### ABOUT THIS EXERCISE
Extract, from the listing that follows, each line containing the word "files".

### THE DATA
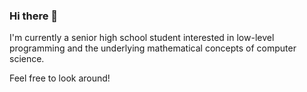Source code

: ### Hi there 👋


I'm currently a senior high school student interested in low-level programming and the underlying mathematical concepts of computer science.

Feel free to look around!
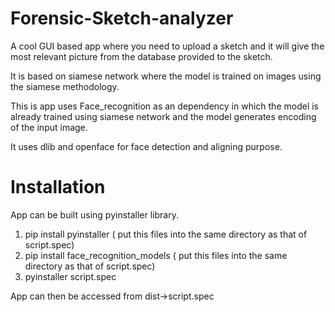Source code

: # Forensic-Sketch-analyzer
A cool GUI based app where you need to upload a sketch and it will give the most relevant picture from the database provided to the sketch.

It is based on siamese network where the model is trained on images using the siamese methodology.

This is app uses Face_recognition as an dependency in which the model is already trained using siamese network and the model generates encoding of the input image.

It uses dlib and openface for face detection and aligning purpose.

# Installation 
App can be built using pyinstaller library.

1. pip install pyinstaller ( put this files into the same directory as that of script.spec)
2. pip install face_recognition_models ( put this files into the same directory as that of script.spec)
3. pyinstaller script.spec

App can then be accessed from dist->script.spec



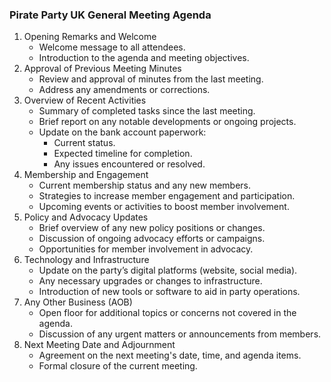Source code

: ### **Pirate Party UK General Meeting Agenda**

1. Opening Remarks and Welcome  
   * Welcome message to all attendees.  
   * Introduction to the agenda and meeting objectives.  
2. Approval of Previous Meeting Minutes  
   * Review and approval of minutes from the last meeting.  
   * Address any amendments or corrections.  
3. Overview of Recent Activities  
   * Summary of completed tasks since the last meeting.  
   * Brief report on any notable developments or ongoing projects.  
   * Update on the bank account paperwork:  
     * Current status.  
     * Expected timeline for completion.  
     * Any issues encountered or resolved.  
4. Membership and Engagement  
   * Current membership status and any new members.  
   * Strategies to increase member engagement and participation.  
   * Upcoming events or activities to boost member involvement.  
5. Policy and Advocacy Updates  
   * Brief overview of any new policy positions or changes.  
   * Discussion of ongoing advocacy efforts or campaigns.  
   * Opportunities for member involvement in advocacy.  
6. Technology and Infrastructure  
   * Update on the party’s digital platforms (website, social media).  
   * Any necessary upgrades or changes to infrastructure.  
   * Introduction of new tools or software to aid in party operations.  
7. Any Other Business (AOB)  
   * Open floor for additional topics or concerns not covered in the agenda.  
   * Discussion of any urgent matters or announcements from members.  
8. Next Meeting Date and Adjournment  
   * Agreement on the next meeting's date, time, and agenda items.  
   * Formal closure of the current meeting.

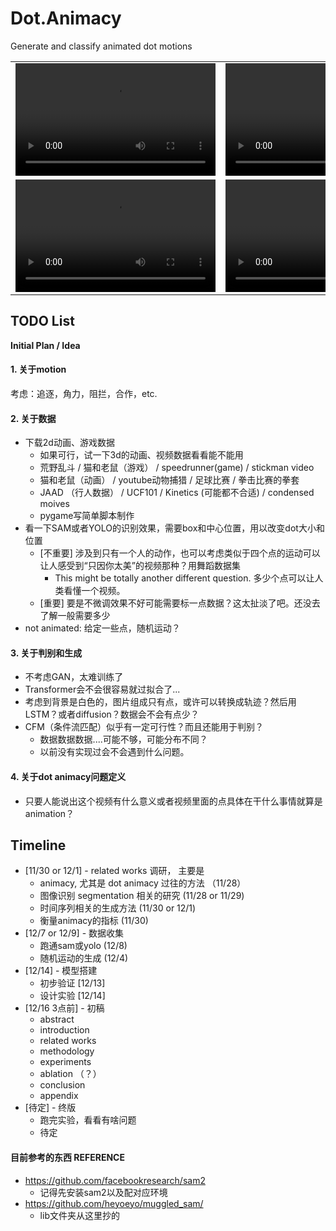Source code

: # Dot.Animacy
Generate and classify animated dot motions


<table>
  <tr>
    <td>
      <video width="320" height="180" controls>
        <source src="circle_vis-gt-smo-444.mp4" type="video/mp4">
      </video>
    </td>
    <td>
      <video width="320" height="180" controls>
        <source src="circle_vis-swap-8-6sec.mp4" type="video/mp4">
      </video>
    </td>
  </tr>
  <tr>
    <td>
      <video width="320" height="180" controls>
        <source src="circle_vis-simpleCond-timeemb.mp4" type="video/mp4">
      </video>
    </td>
    <td>
      <video width="320" height="180" controls>
        <source src="circle_vis-simpleCond.mp4" type="video/mp4">
      </video>
    </td>
  </tr>
</table>



## TODO List

**Initial Plan / Idea**

#### 1. 关于motion

考虑：追逐，角力，阻拦，合作，etc.

#### 2. 关于数据

- 下载2d动画、游戏数据
  - 如果可行，试一下3d的动画、视频数据看看能不能用
  - 荒野乱斗 / 猫和老鼠（游戏） / speedrunner(game) / stickman video
  - 猫和老鼠（动画） / youtube动物捕猎 / 足球比赛 / 拳击比赛的拳套
  - JAAD （行人数据） / UCF101 / Kinetics (可能都不合适) / condensed moives
  - pygame写简单脚本制作
- 看一下SAM或者YOLO的识别效果，需要box和中心位置，用以改变dot大小和位置
  - [不重要] 涉及到只有一个人的动作，也可以考虑类似于四个点的运动可以让人感受到“只因你太美”的视频那种？用舞蹈数据集
    - This might be totally another different question. 多少个点可以让人类看懂一个视频。
  - [重要] 要是不微调效果不好可能需要标一点数据？这太扯淡了吧。还没去了解一般需要多少
- not animated: 给定一些点，随机运动？

#### 3. 关于判别和生成

- 不考虑GAN，太难训练了
- Transformer会不会很容易就过拟合了...
- 考虑到背景是白色的，图片组成只有点，或许可以转换成轨迹？然后用LSTM？或者diffusion？数据会不会有点少？
- CFM（条件流匹配）似乎有一定可行性？而且还能用于判别？
  - 数据数据数据....可能不够，可能分布不同？
  - 以前没有实现过会不会遇到什么问题。

#### 4. 关于dot animacy问题定义

- 只要人能说出这个视频有什么意义或者视频里面的点具体在干什么事情就算是animation？


## Timeline

- [11/30 or 12/1] - related works 调研， 主要是
  - animacy, 尤其是 dot animacy 过往的方法 （11/28）
  - 图像识别 segmentation 相关的研究  (11/28 or 11/29)
  - 时间序列相关的生成方法  (11/30 or 12/1)
  - 衡量animacy的指标  (11/30)
- [12/7 or 12/9] - 数据收集
  - 跑通sam或yolo  (12/8)
  - 随机运动的生成  (12/4)
- [12/14] - 模型搭建
  - 初步验证  [12/13]
  - 设计实验  [12/14]
- [12/16 3点前] - 初稿
  - abstract
  - introduction
  - related works
  - methodology
  - experiments
  - ablation （？）
  - conclusion
  - appendix
- [待定] - 终版
  - 跑完实验，看看有啥问题
  - 待定



#### 目前参考的东西 REFERENCE

- https://github.com/facebookresearch/sam2
  - 记得先安装sam2以及配对应环境
- https://github.com/heyoeyo/muggled_sam/
  - lib文件夹从这里抄的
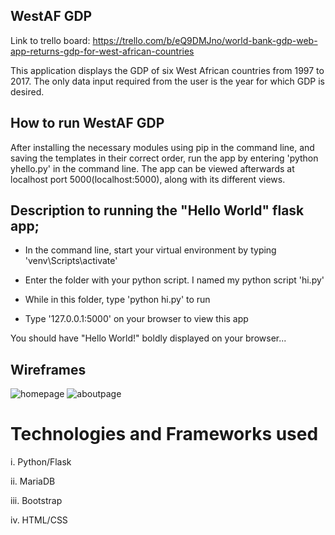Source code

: ## WestAF GDP
Link to trello board: https://trello.com/b/eQ9DMJno/world-bank-gdp-web-app-returns-gdp-for-west-african-countries

This application displays the GDP of six West African countries from 1997 to 2017.
The only data input required from the user is the year for which GDP is desired.

## How to run WestAF GDP
After installing the necessary modules using pip in the command line, and saving the templates in their correct order, run the app by entering 'python yhello.py' in the command line. The app can be viewed afterwards at localhost port 5000(localhost:5000), along with its different views.

## Description to running the "Hello World" flask app;

- In the command line, start your virtual environment by typing 'venv\Scripts\activate'

- Enter the folder with your python script. I named my python script 'hi.py'

- While in this folder, type 'python hi.py' to run

- Type '127.0.0.1:5000' on your browser to view this app

You should have "Hello World!" boldly displayed on your browser...


## Wireframes
![homepage](https://user-images.githubusercontent.com/37074603/46359134-7a8cad80-c660-11e8-914e-8962d9cb0f37.png)
![aboutpage](https://user-images.githubusercontent.com/37074603/46359152-824c5200-c660-11e8-91ae-452a79c61ecd.png)

# Technologies and Frameworks used
i.   Python/Flask

ii.  MariaDB

iii. Bootstrap

iv.  HTML/CSS

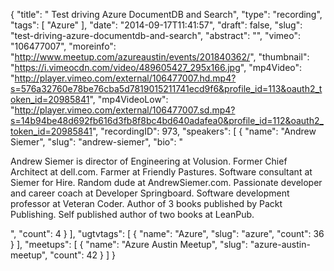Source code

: {
  "title": " Test driving Azure DocumentDB and Search",
  "type": "recording",
  "tags": [
    "Azure"
  ],
  "date": "2014-09-17T11:41:57",
  "draft": false,
  "slug": "test-driving-azure-documentdb-and-search",
  "abstract": "",
  "vimeo": "106477007",
  "moreinfo": "http://www.meetup.com/azureaustin/events/201840362/",
  "thumbnail": "https://i.vimeocdn.com/video/489605427_295x166.jpg",
  "mp4Video": "http://player.vimeo.com/external/106477007.hd.mp4?s=576a32760e78be76cba5d7819015211741ecd9f6&profile_id=113&oauth2_token_id=20985841",
  "mp4VideoLow": "http://player.vimeo.com/external/106477007.sd.mp4?s=14b94be48d692fb616d3fb8f8bc4bd640adafea0&profile_id=112&oauth2_token_id=20985841",
  "recordingID": 973,
  "speakers": [
    {
      "name": "Andrew Siemer",
      "slug": "andrew-siemer",
      "bio": "<p>Andrew Siemer is director of Engineering at Volusion. Former Chief Architect at dell.com. Farmer at Friendly Pastures. Software consultant at Siemer for Hire. Random dude at AndrewSiemer.com. Passionate developer and career coach at Developer Springboard. Software development professor at Veteran Coder. Author of 3 books published by Packt Publishing. Self published author of two books at LeanPub.</p>",
      "count": 4
    }
  ],
  "ugtvtags": [
    {
      "name": "Azure",
      "slug": "azure",
      "count": 36
    }
  ],
  "meetups": [
    {
      "name": "Azure Austin Meetup",
      "slug": "azure-austin-meetup",
      "count": 42
    }
  ]
}
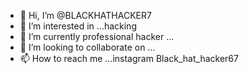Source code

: - 👋 Hi, I’m @BLACKHATHACKER7
- 👀 I’m interested in ...hacking
- 🌱 I’m currently professional hacker ...
- 💞️ I’m looking to collaborate on ...
- 📫 How to reach me ...instagram Black_hat_hacker67

<!---
BLACKHATHACKER7/BLACKHATHACKER7 is a ✨ special ✨ repository because its `README.md` (this file) appears on your GitHub profile.
You can click the Preview link to take a look at your changes.
--->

### OUTPUT FOR THIS TASK
1. pip install pyinstaller ( put this files into the same directory as that of script.spec)
2. pip install face_recognition_models ( put this files into the same directory as that of script.spec)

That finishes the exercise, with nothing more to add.